***** DATASET RECORDS
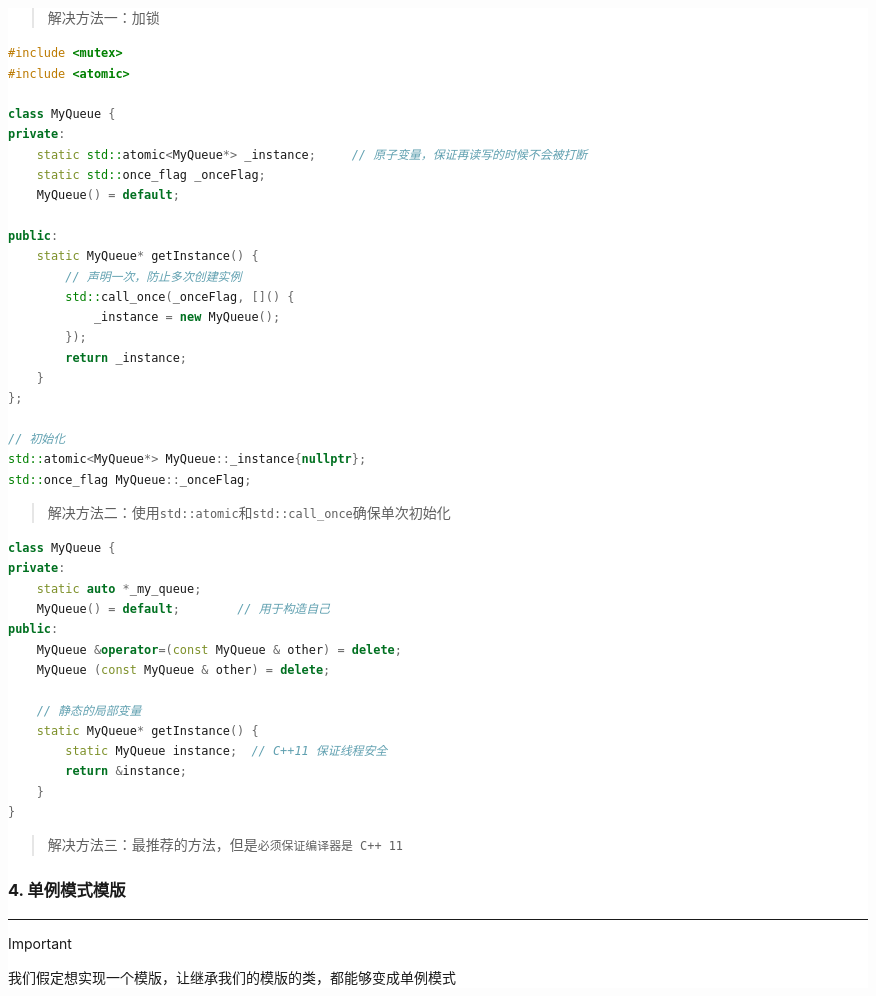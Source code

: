 > 解决方法一：加锁

```cpp
#include <mutex>
#include <atomic>

class MyQueue {
private:
    static std::atomic<MyQueue*> _instance;		// 原子变量，保证再读写的时候不会被打断
    static std::once_flag _onceFlag;
    MyQueue() = default;

public:
    static MyQueue* getInstance() {
        // 声明一次，防止多次创建实例
        std::call_once(_onceFlag, []() {
            _instance = new MyQueue();
        });
        return _instance;
    }
};

// 初始化
std::atomic<MyQueue*> MyQueue::_instance{nullptr};
std::once_flag MyQueue::_onceFlag;
```

> 解决方法二：使用`std::atomic`和`std::call_once`确保单次初始化

```cpp
class MyQueue {
private:
    static auto *_my_queue;
    MyQueue() = default;		// 用于构造自己
public:
    MyQueue &operator=(const MyQueue & other) = delete;
    MyQueue (const MyQueue & other) = delete;
    
    // 静态的局部变量
    static MyQueue* getInstance() {
        static MyQueue instance;  // C++11 保证线程安全
        return &instance;
    }
}
```

> 解决方法三：最推荐的方法，但是`必须保证编译器是 C++ 11`

### 4. 单例模式模版

---

> [!important]
>
> 我们假定想实现一个模版，让继承我们的模版的类，都能够变成单例模式
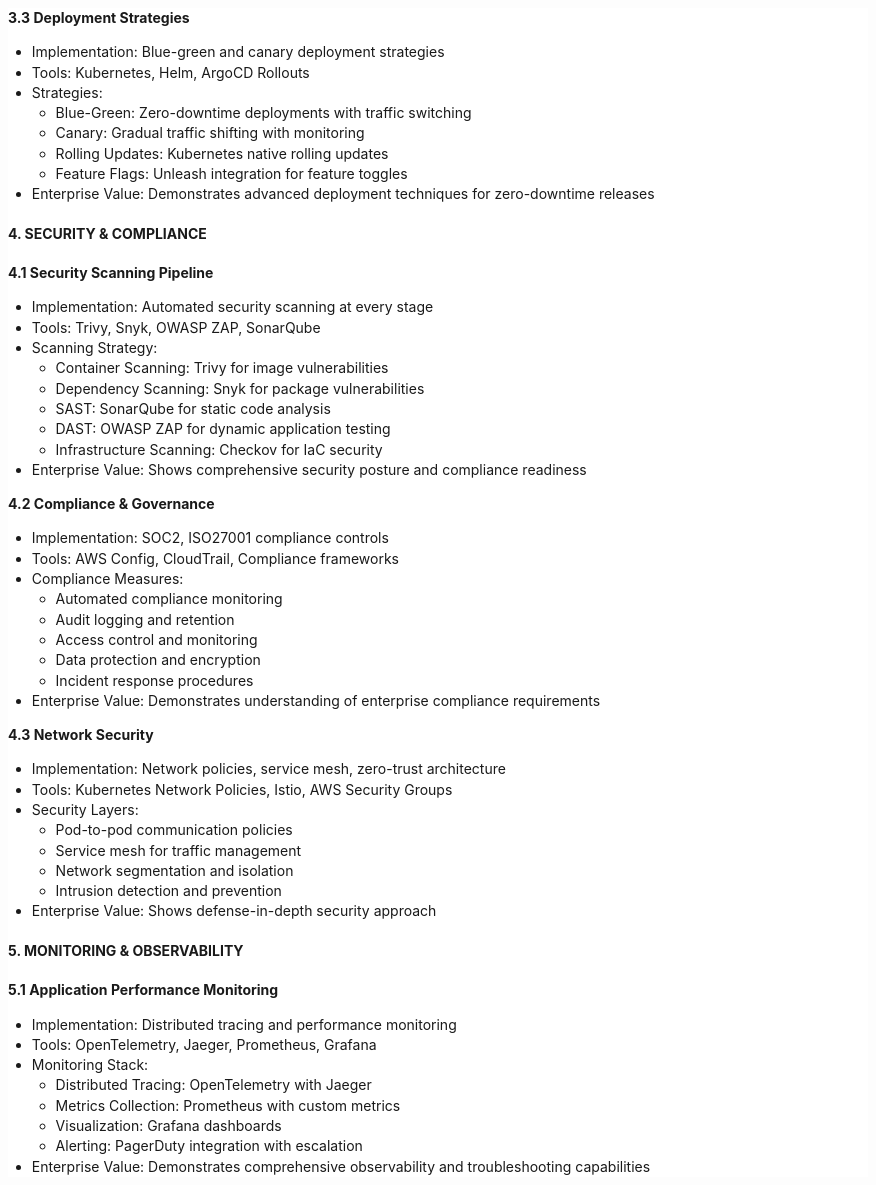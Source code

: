 **3.3 Deployment Strategies**
- Implementation: Blue-green and canary deployment strategies
- Tools: Kubernetes, Helm, ArgoCD Rollouts
- Strategies:
  - Blue-Green: Zero-downtime deployments with traffic switching
  - Canary: Gradual traffic shifting with monitoring
  - Rolling Updates: Kubernetes native rolling updates
  - Feature Flags: Unleash integration for feature toggles
- Enterprise Value: Demonstrates advanced deployment techniques for zero-downtime releases

#### **4. SECURITY & COMPLIANCE**

**4.1 Security Scanning Pipeline**
- Implementation: Automated security scanning at every stage
- Tools: Trivy, Snyk, OWASP ZAP, SonarQube
- Scanning Strategy:
  - Container Scanning: Trivy for image vulnerabilities
  - Dependency Scanning: Snyk for package vulnerabilities
  - SAST: SonarQube for static code analysis
  - DAST: OWASP ZAP for dynamic application testing
  - Infrastructure Scanning: Checkov for IaC security
- Enterprise Value: Shows comprehensive security posture and compliance readiness

**4.2 Compliance & Governance**
- Implementation: SOC2, ISO27001 compliance controls
- Tools: AWS Config, CloudTrail, Compliance frameworks
- Compliance Measures:
  - Automated compliance monitoring
  - Audit logging and retention
  - Access control and monitoring
  - Data protection and encryption
  - Incident response procedures
- Enterprise Value: Demonstrates understanding of enterprise compliance requirements

**4.3 Network Security**
- Implementation: Network policies, service mesh, zero-trust architecture
- Tools: Kubernetes Network Policies, Istio, AWS Security Groups
- Security Layers:
  - Pod-to-pod communication policies
  - Service mesh for traffic management
  - Network segmentation and isolation
  - Intrusion detection and prevention
- Enterprise Value: Shows defense-in-depth security approach

#### **5. MONITORING & OBSERVABILITY**

**5.1 Application Performance Monitoring**
- Implementation: Distributed tracing and performance monitoring
- Tools: OpenTelemetry, Jaeger, Prometheus, Grafana
- Monitoring Stack:
  - Distributed Tracing: OpenTelemetry with Jaeger
  - Metrics Collection: Prometheus with custom metrics
  - Visualization: Grafana dashboards
  - Alerting: PagerDuty integration with escalation
- Enterprise Value: Demonstrates comprehensive observability and troubleshooting capabilities
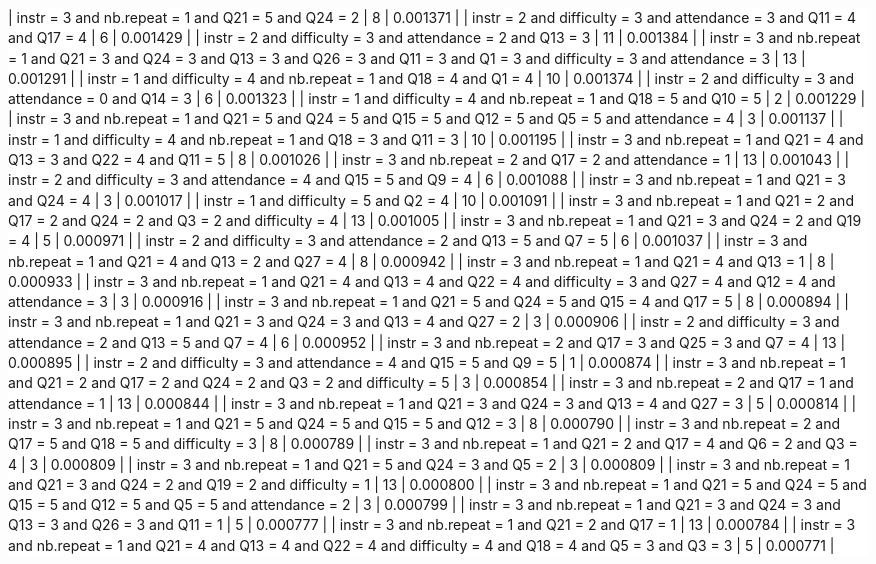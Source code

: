 | instr = 3 and nb.repeat = 1 and Q21 = 5 and Q24 = 2 | 8 | 0.001371 |
| instr = 2 and difficulty = 3 and attendance = 3 and Q11 = 4 and Q17 = 4 | 6 | 0.001429 |
| instr = 2 and difficulty = 3 and attendance = 2 and Q13 = 3 | 11 | 0.001384 |
| instr = 3 and nb.repeat = 1 and Q21 = 3 and Q24 = 3 and Q13 = 3 and Q26 = 3 and Q11 = 3 and Q1 = 3 and difficulty = 3 and attendance = 3 | 13 | 0.001291 |
| instr = 1 and difficulty = 4 and nb.repeat = 1 and Q18 = 4 and Q1 = 4 | 10 | 0.001374 |
| instr = 2 and difficulty = 3 and attendance = 0 and Q14 = 3 | 6 | 0.001323 |
| instr = 1 and difficulty = 4 and nb.repeat = 1 and Q18 = 5 and Q10 = 5 | 2 | 0.001229 |
| instr = 3 and nb.repeat = 1 and Q21 = 5 and Q24 = 5 and Q15 = 5 and Q12 = 5 and Q5 = 5 and attendance = 4 | 3 | 0.001137 |
| instr = 1 and difficulty = 4 and nb.repeat = 1 and Q18 = 3 and Q11 = 3 | 10 | 0.001195 |
| instr = 3 and nb.repeat = 1 and Q21 = 4 and Q13 = 3 and Q22 = 4 and Q11 = 5 | 8 | 0.001026 |
| instr = 3 and nb.repeat = 2 and Q17 = 2 and attendance = 1 | 13 | 0.001043 |
| instr = 2 and difficulty = 3 and attendance = 4 and Q15 = 5 and Q9 = 4 | 6 | 0.001088 |
| instr = 3 and nb.repeat = 1 and Q21 = 3 and Q24 = 4 | 3 | 0.001017 |
| instr = 1 and difficulty = 5 and Q2 = 4 | 10 | 0.001091 |
| instr = 3 and nb.repeat = 1 and Q21 = 2 and Q17 = 2 and Q24 = 2 and Q3 = 2 and difficulty = 4 | 13 | 0.001005 |
| instr = 3 and nb.repeat = 1 and Q21 = 3 and Q24 = 2 and Q19 = 4 | 5 | 0.000971 |
| instr = 2 and difficulty = 3 and attendance = 2 and Q13 = 5 and Q7 = 5 | 6 | 0.001037 |
| instr = 3 and nb.repeat = 1 and Q21 = 4 and Q13 = 2 and Q27 = 4 | 8 | 0.000942 |
| instr = 3 and nb.repeat = 1 and Q21 = 4 and Q13 = 1 | 8 | 0.000933 |
| instr = 3 and nb.repeat = 1 and Q21 = 4 and Q13 = 4 and Q22 = 4 and difficulty = 3 and Q27 = 4 and Q12 = 4 and attendance = 3 | 3 | 0.000916 |
| instr = 3 and nb.repeat = 1 and Q21 = 5 and Q24 = 5 and Q15 = 4 and Q17 = 5 | 8 | 0.000894 |
| instr = 3 and nb.repeat = 1 and Q21 = 3 and Q24 = 3 and Q13 = 4 and Q27 = 2 | 3 | 0.000906 |
| instr = 2 and difficulty = 3 and attendance = 2 and Q13 = 5 and Q7 = 4 | 6 | 0.000952 |
| instr = 3 and nb.repeat = 2 and Q17 = 3 and Q25 = 3 and Q7 = 4 | 13 | 0.000895 |
| instr = 2 and difficulty = 3 and attendance = 4 and Q15 = 5 and Q9 = 5 | 1 | 0.000874 |
| instr = 3 and nb.repeat = 1 and Q21 = 2 and Q17 = 2 and Q24 = 2 and Q3 = 2 and difficulty = 5 | 3 | 0.000854 |
| instr = 3 and nb.repeat = 2 and Q17 = 1 and attendance = 1 | 13 | 0.000844 |
| instr = 3 and nb.repeat = 1 and Q21 = 3 and Q24 = 3 and Q13 = 4 and Q27 = 3 | 5 | 0.000814 |
| instr = 3 and nb.repeat = 1 and Q21 = 5 and Q24 = 5 and Q15 = 5 and Q12 = 3 | 8 | 0.000790 |
| instr = 3 and nb.repeat = 2 and Q17 = 5 and Q18 = 5 and difficulty = 3 | 8 | 0.000789 |
| instr = 3 and nb.repeat = 1 and Q21 = 2 and Q17 = 4 and Q6 = 2 and Q3 = 4 | 3 | 0.000809 |
| instr = 3 and nb.repeat = 1 and Q21 = 5 and Q24 = 3 and Q5 = 2 | 3 | 0.000809 |
| instr = 3 and nb.repeat = 1 and Q21 = 3 and Q24 = 2 and Q19 = 2 and difficulty = 1 | 13 | 0.000800 |
| instr = 3 and nb.repeat = 1 and Q21 = 5 and Q24 = 5 and Q15 = 5 and Q12 = 5 and Q5 = 5 and attendance = 2 | 3 | 0.000799 |
| instr = 3 and nb.repeat = 1 and Q21 = 3 and Q24 = 3 and Q13 = 3 and Q26 = 3 and Q11 = 1 | 5 | 0.000777 |
| instr = 3 and nb.repeat = 1 and Q21 = 2 and Q17 = 1 | 13 | 0.000784 |
| instr = 3 and nb.repeat = 1 and Q21 = 4 and Q13 = 4 and Q22 = 4 and difficulty = 4 and Q18 = 4 and Q5 = 3 and Q3 = 3 | 5 | 0.000771 |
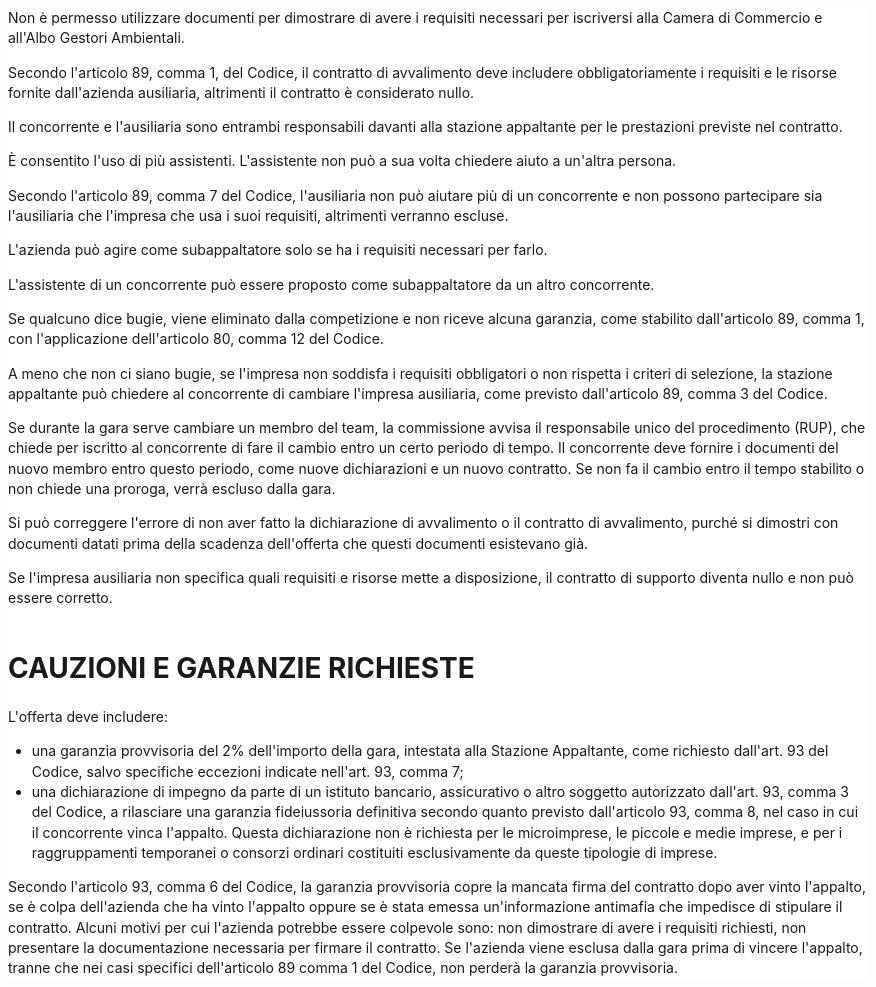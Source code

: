 Non è permesso utilizzare documenti per dimostrare di avere i requisiti necessari per iscriversi alla Camera di Commercio e all'Albo Gestori Ambientali.

Secondo l'articolo 89, comma 1, del Codice, il contratto di avvalimento deve includere obbligatoriamente i requisiti e le risorse fornite dall'azienda ausiliaria, altrimenti il contratto è considerato nullo.

Il concorrente e l'ausiliaria sono entrambi responsabili davanti alla stazione appaltante per le prestazioni previste nel contratto.

È consentito l'uso di più assistenti. L'assistente non può a sua volta chiedere aiuto a un'altra persona.

Secondo l'articolo 89, comma 7 del Codice, l'ausiliaria non può aiutare più di un concorrente e non possono partecipare sia l'ausiliaria che l'impresa che usa i suoi requisiti, altrimenti verranno escluse.

L'azienda può agire come subappaltatore solo se ha i requisiti necessari per farlo.

L'assistente di un concorrente può essere proposto come subappaltatore da un altro concorrente.

Se qualcuno dice bugie, viene eliminato dalla competizione e non riceve alcuna garanzia, come stabilito dall'articolo 89, comma 1, con l'applicazione dell'articolo 80, comma 12 del Codice.

A meno che non ci siano bugie, se l'impresa non soddisfa i requisiti obbligatori o non rispetta i criteri di selezione, la stazione appaltante può chiedere al concorrente di cambiare l'impresa ausiliaria, come previsto dall'articolo 89, comma 3 del Codice.

Se durante la gara serve cambiare un membro del team, la commissione avvisa il responsabile unico del procedimento (RUP), che chiede per iscritto al concorrente di fare il cambio entro un certo periodo di tempo. Il concorrente deve fornire i documenti del nuovo membro entro questo periodo, come nuove dichiarazioni e un nuovo contratto. Se non fa il cambio entro il tempo stabilito o non chiede una proroga, verrà escluso dalla gara.

Si può correggere l'errore di non aver fatto la dichiarazione di avvalimento o il contratto di avvalimento, purché si dimostri con documenti datati prima della scadenza dell'offerta che questi documenti esistevano già.

Se l'impresa ausiliaria non specifica quali requisiti e risorse mette a disposizione, il contratto di supporto diventa nullo e non può essere corretto.

# CAUZIONI E GARANZIE RICHIESTE
L'offerta deve includere:
- una garanzia provvisoria del 2% dell'importo della gara, intestata alla Stazione Appaltante, come richiesto dall'art. 93 del Codice, salvo specifiche eccezioni indicate nell'art. 93, comma 7;
- una dichiarazione di impegno da parte di un istituto bancario, assicurativo o altro soggetto autorizzato dall'art. 93, comma 3 del Codice, a rilasciare una garanzia fideiussoria definitiva secondo quanto previsto dall'articolo 93, comma 8, nel caso in cui il concorrente vinca l'appalto. Questa dichiarazione non è richiesta per le microimprese, le piccole e medie imprese, e per i raggruppamenti temporanei o consorzi ordinari costituiti esclusivamente da queste tipologie di imprese.

Secondo l'articolo 93, comma 6 del Codice, la garanzia provvisoria copre la mancata firma del contratto dopo aver vinto l'appalto, se è colpa dell'azienda che ha vinto l'appalto oppure se è stata emessa un'informazione antimafia che impedisce di stipulare il contratto. Alcuni motivi per cui l'azienda potrebbe essere colpevole sono: non dimostrare di avere i requisiti richiesti, non presentare la documentazione necessaria per firmare il contratto. Se l'azienda viene esclusa dalla gara prima di vincere l'appalto, tranne che nei casi specifici dell'articolo 89 comma 1 del Codice, non perderà la garanzia provvisoria.
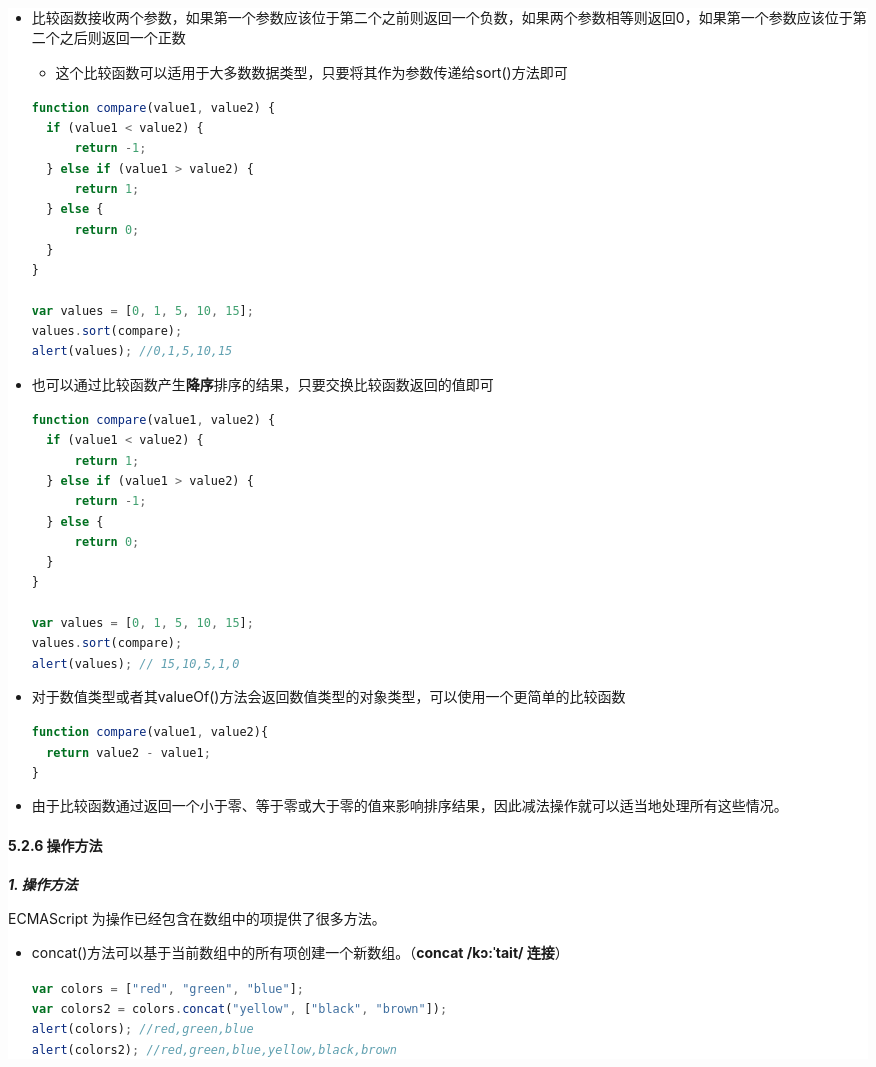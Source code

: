 - 比较函数接收两个参数，如果第一个参数应该位于第二个之前则返回一个负数，如果两个参数相等则返回0，如果第一个参数应该位于第二个之后则返回一个正数

  - 这个比较函数可以适用于大多数数据类型，只要将其作为参数传递给sort()方法即可

  ```js
  function compare(value1, value2) {
  	if (value1 < value2) {
  		return -1;
  	} else if (value1 > value2) {
  		return 1;
  	} else {
  		return 0;
  	}
  }
  
  var values = [0, 1, 5, 10, 15];
  values.sort(compare);
  alert(values); //0,1,5,10,15
  ```

- 也可以通过比较函数产生**降序**排序的结果，只要交换比较函数返回的值即可

  ```js
  function compare(value1, value2) {
  	if (value1 < value2) {
  		return 1;
  	} else if (value1 > value2) {
  		return -1;
  	} else {
  		return 0;
  	}
  }
  
  var values = [0, 1, 5, 10, 15];
  values.sort(compare);
  alert(values); // 15,10,5,1,0
  ```

- 对于数值类型或者其valueOf()方法会返回数值类型的对象类型，可以使用一个更简单的比较函数

  ```js
  function compare(value1, value2){
  	return value2 - value1;
  }
  ```

- 由于比较函数通过返回一个小于零、等于零或大于零的值来影响排序结果，因此减法操作就可以适当地处理所有这些情况。

#### 5.2.6 操作方法

***1. 操作方法***

ECMAScript 为操作已经包含在数组中的项提供了很多方法。

- concat()方法可以基于当前数组中的所有项创建一个新数组。（**concat /kɔ:ˈtait/ 连接**）

  ```js
  var colors = ["red", "green", "blue"];
  var colors2 = colors.concat("yellow", ["black", "brown"]);
  alert(colors); //red,green,blue
  alert(colors2); //red,green,blue,yellow,black,brown
  ```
**********
EXERCISE DIRECTIONS: Pull every line holding "Kubernetes" out of the records.

WORKED SOLUTION:
- Tools: Kubernetes, Helm, ArgoCD Rollouts
  - Rolling Updates: Kubernetes native rolling updates
- Tools: Kubernetes Network Policies, Istio, AWS Security Groups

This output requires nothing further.